#### WHAT TO DO
Scan the listing below for the word "candidates", then copy each line that has it.
******
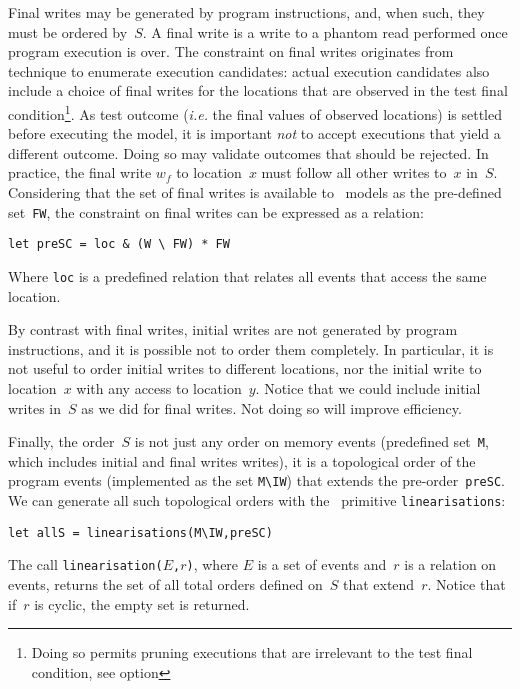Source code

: Final writes may be  generated by program instructions, and, when such,
they must be ordered by~$S$.
A final write is a write to a phantom read performed once
program execution is over.
The constraint on final writes
originates from \herd{} technique to enumerate execution candidates:
actual execution candidates also include a choice of final writes for
the locations that are observed in the test final condition\footnote{Doing
so permits pruning executions that are irrelevant to the test final condition,
see \herd{} option }.
As test outcome (\emph{i.e.} the final values of observed locations) is
settled before executing the model, it is important \emph{not} to accept
executions that yield a different outcome. Doing so may validate outcomes
that should be rejected.
In practice, the final write $w_f$
to location~$x$ must follow all other writes to~$x$ in~$S$.
Considering that the set of final writes is available to \cat{}~models
as the pre-defined set~\verb+FW+,
the  constraint on final writes
can be expressed as a relation:
\begin{verbatim}
let preSC = loc & (W \ FW) * FW
\end{verbatim}
Where \verb+loc+ is a predefined relation that relates all events
that access the same location.

By contrast with final writes, initial writes are not generated
by program instructions, and it is possible not to order them completely.
In particular, it is not useful to order initial writes to different locations,
nor the initial write to location~$x$ with any access to location~$y$.
Notice that we could include initial writes in~$S$ as we did for
final writes. Not doing so will improve efficiency.

\label{intro:linearisations}%
Finally, the order~$S$ is not just any order on memory events (predefined
set~\verb+M+, which includes initial and final writes writes),
it is a topological order of the program events (implemented as the set
\verb+M\IW+) that extends the pre-order~\verb+preSC+.
We can generate all such topological orders with the \cat{}~primitive
\verb+linearisations+:
\begin{verbatim}
let allS = linearisations(M\IW,preSC)
\end{verbatim}
The call \texttt{linearisation($E$,$r$)}, where $E$ is a set of events
and~$r$ is a relation on events, returns the set of all total
orders defined on~$S$ that extend~$r$. Notice that if~$r$ is cyclic,
the empty set is  returned.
******
#### RESPONSE TO THE EXERCISE
originates from \herd{} technique to enumerate execution candidates:
actual execution candidates also include a choice of final writes for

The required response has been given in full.